ACTIVITY: Check each line of the records for "mapping"; collect those that have it.

INPUT DATA Block Start

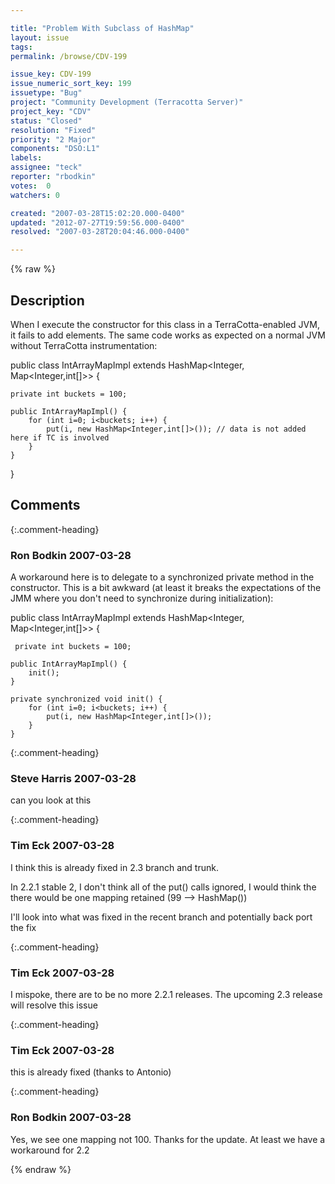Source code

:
 ```yaml
---

title: "Problem With Subclass of HashMap"
layout: issue
tags: 
permalink: /browse/CDV-199

issue_key: CDV-199
issue_numeric_sort_key: 199
issuetype: "Bug"
project: "Community Development (Terracotta Server)"
project_key: "CDV"
status: "Closed"
resolution: "Fixed"
priority: "2 Major"
components: "DSO:L1"
labels: 
assignee: "teck"
reporter: "rbodkin"
votes:  0
watchers: 0

created: "2007-03-28T15:02:20.000-0400"
updated: "2012-07-27T19:59:56.000-0400"
resolved: "2007-03-28T20:04:46.000-0400"

---
```




{% raw %}



## Description

<div markdown="1" class="description">

When I execute the constructor for this class in a TerraCotta-enabled JVM, it fails to add elements. The same code works as expected on a normal JVM without TerraCotta instrumentation:

public class IntArrayMapImpl extends HashMap<Integer, Map<Integer,int[]>> {

	private int buckets = 100;

	public IntArrayMapImpl() {
		for (int i=0; i<buckets; i++) {
			put(i, new HashMap<Integer,int[]>()); // data is not added here if TC is involved
		}		
	}
}


</div>

## Comments


{:.comment-heading}
### **Ron Bodkin** <span class="date">2007-03-28</span>

<div markdown="1" class="comment">

A workaround here is to delegate to a synchronized private method in the constructor. This is a bit awkward (at least it breaks the expectations of the JMM where you don't need to synchronize during initialization):


public class IntArrayMapImpl extends HashMap<Integer, Map<Integer,int[]>> {

     private int buckets = 100; 

	public IntArrayMapImpl() {
		init();
	}

	private synchronized void init() {
		for (int i=0; i<buckets; i++) {
			put(i, new HashMap<Integer,int[]>());
		}				
	}


</div>


{:.comment-heading}
### **Steve Harris** <span class="date">2007-03-28</span>

<div markdown="1" class="comment">

can you look at this

</div>


{:.comment-heading}
### **Tim Eck** <span class="date">2007-03-28</span>

<div markdown="1" class="comment">

I think this is already fixed in 2.3 branch and trunk. 

In 2.2.1 stable 2, I don't think all of the put() calls ignored, I would think the there would be one mapping retained (99 --> HashMap())

I'll look into what was fixed in the recent branch and potentially back port the fix



</div>


{:.comment-heading}
### **Tim Eck** <span class="date">2007-03-28</span>

<div markdown="1" class="comment">

I mispoke, there are to be no more 2.2.1 releases. The upcoming 2.3 release will resolve this issue

</div>


{:.comment-heading}
### **Tim Eck** <span class="date">2007-03-28</span>

<div markdown="1" class="comment">

this is already fixed (thanks to Antonio)

</div>


{:.comment-heading}
### **Ron Bodkin** <span class="date">2007-03-28</span>

<div markdown="1" class="comment">

Yes, we see one mapping not 100. Thanks for the update. At least we have a workaround for 2.2


</div>



{% endraw %}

INPUT DATA Block End

WRITTEN SOLUTION:
In 2.2.1 stable 2, I don't think all of the put() calls ignored, I would think the there would be one mapping retained (99 --> HashMap())
Yes, we see one mapping not 100. Thanks for the update. At least we have a workaround for 2.2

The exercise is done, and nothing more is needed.